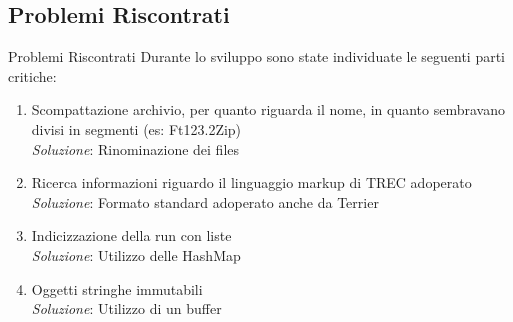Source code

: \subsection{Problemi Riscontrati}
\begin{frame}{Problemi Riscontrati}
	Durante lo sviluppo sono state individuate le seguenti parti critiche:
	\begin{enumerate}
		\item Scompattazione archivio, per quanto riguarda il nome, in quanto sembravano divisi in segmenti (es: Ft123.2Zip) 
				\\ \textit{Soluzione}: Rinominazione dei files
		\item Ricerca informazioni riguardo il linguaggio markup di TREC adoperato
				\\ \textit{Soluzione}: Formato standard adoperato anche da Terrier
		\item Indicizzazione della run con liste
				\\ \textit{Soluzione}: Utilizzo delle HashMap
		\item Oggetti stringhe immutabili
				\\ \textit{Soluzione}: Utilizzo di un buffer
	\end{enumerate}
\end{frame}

Exercise requirements: Among the lines above, find those with the word "Problemi". Copy them.

Reply:
: \subsection{Problemi Riscontrati}
\begin{frame}{Problemi Riscontrati}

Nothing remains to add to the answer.